Problem description: In the material below, find every line with "activity" and pull it out.
----- Raw data
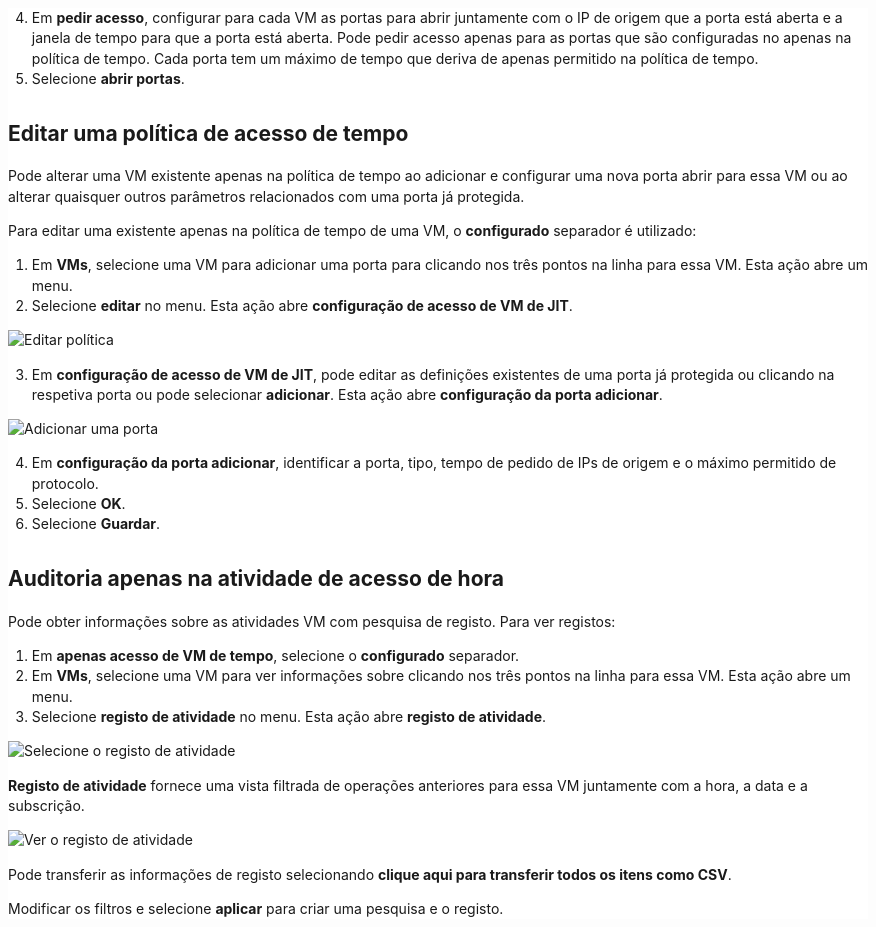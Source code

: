 4. Em **pedir acesso**, configurar para cada VM as portas para abrir juntamente com o IP de origem que a porta está aberta e a janela de tempo para que a porta está aberta. Pode pedir acesso apenas para as portas que são configuradas no apenas na política de tempo. Cada porta tem um máximo de tempo que deriva de apenas permitido na política de tempo.
5. Selecione **abrir portas**.

## <a name="editing-a-just-in-time-access-policy"></a>Editar uma política de acesso de tempo

Pode alterar uma VM existente apenas na política de tempo ao adicionar e configurar uma nova porta abrir para essa VM ou ao alterar quaisquer outros parâmetros relacionados com uma porta já protegida.

Para editar uma existente apenas na política de tempo de uma VM, o **configurado** separador é utilizado:

1. Em **VMs**, selecione uma VM para adicionar uma porta para clicando nos três pontos na linha para essa VM. Esta ação abre um menu.
2. Selecione **editar** no menu. Esta ação abre **configuração de acesso de VM de JIT**.

  ![Editar política][8]

3. Em **configuração de acesso de VM de JIT**, pode editar as definições existentes de uma porta já protegida ou clicando na respetiva porta ou pode selecionar **adicionar**. Esta ação abre **configuração da porta adicionar**.

  ![Adicionar uma porta][7]

4. Em **configuração da porta adicionar**, identificar a porta, tipo, tempo de pedido de IPs de origem e o máximo permitido de protocolo.
5. Selecione **OK**.
6. Selecione **Guardar**.

## <a name="auditing-just-in-time-access-activity"></a>Auditoria apenas na atividade de acesso de hora

Pode obter informações sobre as atividades VM com pesquisa de registo. Para ver registos:

1. Em **apenas acesso de VM de tempo**, selecione o **configurado** separador.
2. Em **VMs**, selecione uma VM para ver informações sobre clicando nos três pontos na linha para essa VM. Esta ação abre um menu.
3. Selecione **registo de atividade** no menu. Esta ação abre **registo de atividade**.

  ![Selecione o registo de atividade][9]

  **Registo de atividade** fornece uma vista filtrada de operações anteriores para essa VM juntamente com a hora, a data e a subscrição.

  ![Ver o registo de atividade][5]

Pode transferir as informações de registo selecionando **clique aqui para transferir todos os itens como CSV**.

Modificar os filtros e selecione **aplicar** para criar uma pesquisa e o registo.


[1]: ./media/security-center-just-in-time/just-in-time-scenario.png
[2]: ./media/security-center-just-in-time/just-in-time.png
[10]: ./media/security-center-just-in-time/just-in-time-access.png
[3]: ./media/security-center-just-in-time/enable-just-in-time-access.png
[4]: ./media/security-center-just-in-time/request-access-to-a-vm.png
[5]: ./media/security-center-just-in-time/activity-log.png
[6]: ./media/security-center-just-in-time/default-ports.png
[7]: ./media/security-center-just-in-time/add-a-port.png
[8]: ./media/security-center-just-in-time/edit-policy.png
[9]: ./media/security-center-just-in-time/select-activity-log.png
----------
Exercise result:
## <a name="auditing-just-in-time-access-activity"></a>Auditoria apenas na atividade de acesso de hora
[5]: ./media/security-center-just-in-time/activity-log.png
[9]: ./media/security-center-just-in-time/select-activity-log.png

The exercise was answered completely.